Eis por que aquela frase tão dura, tão inesperada: “E instituiu Doze para que estivessem com ele” (3,14), na sua própria rudeza está cheia de imenso significado e contém em germe toda a vocação dos apóstolos. As dez perícopes mostram o caminho segundo o qual os apóstolos chegaram verdadeiramente a estar com Jesus e a possuir o mistério do Reino: “A vós é dado o mistério do Reino de Deus” (4 11). Estar com Jesus, receber dele o mistério do Reino, são duas expressões que descrevem a identidade dos apóstolos e o seu caminho.

Podemos fazer uma última observação sobre este itinerário. Nele o momento da penitência não é colocado no início, mas o encontramos sobretudo no fim, com a prova da Paixão, no capítulo 14. No início há apenas um aceno a ela, porque, em Marcos, não é apresentado um itinerário de conversão que começa com a penitência e prossegue com a descoberta de estar com o Cristo, mas nos é apresentado um chamamento a estarmos com Cristo. Este chamamento deve ser gradualmente aprofundado, até reconhecer, numa reflexão penitencial, quanto ainda nos falta para sermos fiéis a uma vocação já existente.

Por isso, seguiremos o caminho de Marcos sem fazer uma análise rigorosa de cada perícope. Mas nós as teremos presentes como pano de fundo, de modo a poder entender como a revelação, progressiva do mistério do Reino, se realiza naqueles que são chamados a “estarem com Ele”.

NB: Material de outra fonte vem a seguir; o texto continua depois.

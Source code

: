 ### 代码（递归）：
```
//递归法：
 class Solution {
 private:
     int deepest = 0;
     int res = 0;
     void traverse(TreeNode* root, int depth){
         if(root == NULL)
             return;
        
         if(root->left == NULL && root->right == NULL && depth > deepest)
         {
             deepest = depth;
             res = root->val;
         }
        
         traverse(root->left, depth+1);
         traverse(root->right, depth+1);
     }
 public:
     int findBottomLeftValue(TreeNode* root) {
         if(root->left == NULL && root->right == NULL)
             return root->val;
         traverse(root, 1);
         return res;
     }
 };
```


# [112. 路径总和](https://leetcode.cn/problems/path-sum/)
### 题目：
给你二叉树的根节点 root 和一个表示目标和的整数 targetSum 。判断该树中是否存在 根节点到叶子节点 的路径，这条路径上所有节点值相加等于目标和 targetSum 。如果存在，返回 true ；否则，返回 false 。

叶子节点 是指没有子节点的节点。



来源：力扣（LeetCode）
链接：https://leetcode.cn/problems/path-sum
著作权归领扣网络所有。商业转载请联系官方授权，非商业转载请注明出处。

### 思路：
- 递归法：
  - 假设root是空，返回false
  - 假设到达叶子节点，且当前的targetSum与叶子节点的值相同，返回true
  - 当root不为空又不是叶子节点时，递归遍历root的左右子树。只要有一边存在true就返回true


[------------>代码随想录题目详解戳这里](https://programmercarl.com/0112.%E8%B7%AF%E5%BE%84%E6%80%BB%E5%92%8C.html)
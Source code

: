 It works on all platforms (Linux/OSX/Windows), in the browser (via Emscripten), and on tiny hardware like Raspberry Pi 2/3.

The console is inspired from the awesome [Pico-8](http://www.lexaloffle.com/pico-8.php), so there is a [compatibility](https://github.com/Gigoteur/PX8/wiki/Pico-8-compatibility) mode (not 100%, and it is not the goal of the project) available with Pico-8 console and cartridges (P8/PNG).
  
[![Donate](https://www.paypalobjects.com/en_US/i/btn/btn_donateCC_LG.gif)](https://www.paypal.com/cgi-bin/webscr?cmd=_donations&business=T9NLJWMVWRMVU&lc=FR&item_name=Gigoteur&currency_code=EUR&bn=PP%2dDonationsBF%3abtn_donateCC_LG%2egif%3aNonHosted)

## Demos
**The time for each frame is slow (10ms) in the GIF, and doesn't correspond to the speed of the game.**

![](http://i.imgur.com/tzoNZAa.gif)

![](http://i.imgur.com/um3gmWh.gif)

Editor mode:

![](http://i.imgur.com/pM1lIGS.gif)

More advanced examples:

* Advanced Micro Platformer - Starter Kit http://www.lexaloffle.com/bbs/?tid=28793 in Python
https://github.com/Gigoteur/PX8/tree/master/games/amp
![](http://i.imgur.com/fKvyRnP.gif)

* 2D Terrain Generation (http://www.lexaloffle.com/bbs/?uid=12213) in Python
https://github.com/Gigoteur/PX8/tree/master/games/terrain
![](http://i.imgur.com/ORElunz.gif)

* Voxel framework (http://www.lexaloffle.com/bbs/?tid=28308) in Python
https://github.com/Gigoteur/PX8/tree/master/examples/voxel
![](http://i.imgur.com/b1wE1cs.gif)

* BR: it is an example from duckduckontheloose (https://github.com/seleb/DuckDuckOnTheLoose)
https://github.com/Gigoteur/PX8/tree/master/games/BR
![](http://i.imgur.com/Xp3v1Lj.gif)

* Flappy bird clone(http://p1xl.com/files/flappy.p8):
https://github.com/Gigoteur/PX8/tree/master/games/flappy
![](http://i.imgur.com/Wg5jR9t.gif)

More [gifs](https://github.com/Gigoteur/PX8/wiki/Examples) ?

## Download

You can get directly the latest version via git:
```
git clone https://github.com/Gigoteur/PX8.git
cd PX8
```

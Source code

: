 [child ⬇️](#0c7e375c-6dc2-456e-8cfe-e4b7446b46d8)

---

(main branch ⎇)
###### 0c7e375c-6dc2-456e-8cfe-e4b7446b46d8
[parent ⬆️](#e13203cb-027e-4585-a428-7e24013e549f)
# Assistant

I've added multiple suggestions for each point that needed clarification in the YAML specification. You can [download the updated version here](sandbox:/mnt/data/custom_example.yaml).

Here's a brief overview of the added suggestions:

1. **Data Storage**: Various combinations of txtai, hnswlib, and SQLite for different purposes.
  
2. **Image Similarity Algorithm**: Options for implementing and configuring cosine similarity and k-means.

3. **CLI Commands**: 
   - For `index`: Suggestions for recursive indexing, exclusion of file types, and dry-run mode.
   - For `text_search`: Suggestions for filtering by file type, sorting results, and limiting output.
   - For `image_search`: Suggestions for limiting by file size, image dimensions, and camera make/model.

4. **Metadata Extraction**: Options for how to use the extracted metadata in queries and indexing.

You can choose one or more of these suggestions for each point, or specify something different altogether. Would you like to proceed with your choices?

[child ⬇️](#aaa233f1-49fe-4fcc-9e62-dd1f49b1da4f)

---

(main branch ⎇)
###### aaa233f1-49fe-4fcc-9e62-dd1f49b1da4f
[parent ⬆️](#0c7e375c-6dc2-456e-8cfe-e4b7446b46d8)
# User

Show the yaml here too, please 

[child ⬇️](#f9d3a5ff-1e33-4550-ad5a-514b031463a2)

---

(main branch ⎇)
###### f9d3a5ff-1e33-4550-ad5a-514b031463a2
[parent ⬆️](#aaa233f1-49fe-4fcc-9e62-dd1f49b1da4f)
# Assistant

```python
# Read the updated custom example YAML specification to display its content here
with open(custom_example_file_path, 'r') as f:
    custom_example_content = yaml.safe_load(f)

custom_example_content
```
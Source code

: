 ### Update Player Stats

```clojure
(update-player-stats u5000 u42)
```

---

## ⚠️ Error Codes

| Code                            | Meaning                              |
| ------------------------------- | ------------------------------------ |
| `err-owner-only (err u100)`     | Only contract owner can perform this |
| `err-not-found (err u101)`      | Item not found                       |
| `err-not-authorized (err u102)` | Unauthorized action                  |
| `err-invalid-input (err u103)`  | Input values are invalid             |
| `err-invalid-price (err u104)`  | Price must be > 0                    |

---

Meditaremos o caminho que estas perícopes pressupõem ou indicam: isso significa que nos colocaremos no Lugar dos Doze e nos perguntaremos:

  • Que atitude supõe nos Doze este colocar-se à escuta com relação a Jesus?
  • Que mentalidade encontra neles?
  • Que pressupostos de fé são exigidos, que caminho se quer fazer percorrer; e que provações apresenta esta via?
  • Como acontece a gradual revelação do Reino de Deus para que se compreenda não só com palavras, mas com factos o que significa “estar com Ele”?

Eis o caminho que procuraremos palmilhar.